Greg Fassitt

No. 38
- Position: Cornerback

Personal information
- Born: April 4, 1985 (age 40) New Orleans, Louisiana, U.S.
- Height: 5 ft 11 in (1.80 m)
- Weight: 186 lb (84 kg)

Career information
- College: Grambling
- NFL draft: 2007: undrafted

Career history
- Chicago Bears (2007)*; New Orleans Saints (2008); Tampa Bay Buccaneers (2008–2009)*; Florida Tuskers (2009)*; New Orleans Saints (2009); Calgary Stampeders (2011);
- * Offseason and/or practice squad member only

Awards and highlights
- Super Bowl champion (XLIV);
- Stats at Pro Football Reference

= Greg Fassitt =

American football player (born 1985)

Greg Fassitt (born April 4, 1985) is an American former professional football cornerback. He was signed by the Chicago Bears as an undrafted free agent in 2007. He played college football at Grambling.

Fassitt was also a member of the New Orleans Saints, Tampa Bay Buccaneers, Florida Tuskers, and Calgary Stampeders.

==College career==
Fassitt played collegiately at Grambling State. He played in 32 games, recording 110 tackles, 7 interceptions, and 31 passes defensed.

==Professional career==

===Chicago Bears===
After going undrafted in the 2007 NFL draft, Fassitt signed with the Chicago Bears as an undrafted free agent on May 7. He was waived on September 1 and re-signed to the team's practice squad the following day.
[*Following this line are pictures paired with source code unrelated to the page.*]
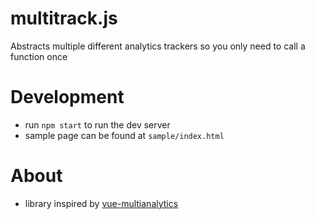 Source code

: # multitrack.js
Abstracts multiple different analytics trackers so you only need to call a function once

# Development
* run `npm start` to run the dev server
* sample page can be found at `sample/index.html`

# About
* library inspired by [vue-multianalytics](https://github.com/Glovo/vue-multianalytics)
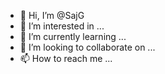 - 👋 Hi, I’m @SajG
- 👀 I’m interested in ...
- 🌱 I’m currently learning ...
- 💞️ I’m looking to collaborate on ...
- 📫 How to reach me ...

<!---
SajG/SajG is a ✨ special ✨ repository because its `README.md` (this file) appears on your GitHub profile.
You can click the Preview link to take a look at your changes.
--->
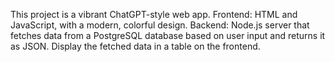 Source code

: <!-- Use this file to provide workspace-specific custom instructions to Copilot. For more details, visit https://code.visualstudio.com/docs/copilot/copilot-customization#_use-a-githubcopilotinstructionsmd-file -->

This project is a vibrant ChatGPT-style web app. Frontend: HTML and JavaScript, with a modern, colorful design. Backend: Node.js server that fetches data from a PostgreSQL database based on user input and returns it as JSON. Display the fetched data in a table on the frontend.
===First stint with Saints===
Fassitt signed a future contract with the New Orleans Saints on January 19, 2008. He was placed on injured reserve with a knee injury on August 30, and eventually released with an injury settlement on September 11.

===Tampa Bay Buccaneers===
Fassitt signed a future contract with the Tampa Bay Buccaneers on December 31, 2008. He was waived by the team on May 4, 2009.

===Florida Tuskers===
Fassitt was drafted by the Florida Tuskers of the United Football League in the UFL Premiere Season Draft in 2009. He signed with the team on August 17, but was released from his contract to sign with the New Orleans Saints.

===Second stint with Saints===
Fassitt was re-signed by the New Orleans Saints on August 17, 2009 after the team released cornerback Jason David. He was waived/injured on August 31 and subsequently reverted to injured reserve. He was released with an injury settlement on September 1.

The Saints re-signed Fassitt to their practice squad on November 28, 2009. He was promoted to the active roster on December 26 when the team waived tight end Tory Humphrey. The Saints waived Fassitt on December 29 and re-signed him to the practice squad. He was signed to a future contract on February 13, 2010. On June 15, 2010, Fassitt was released with an injury settlement.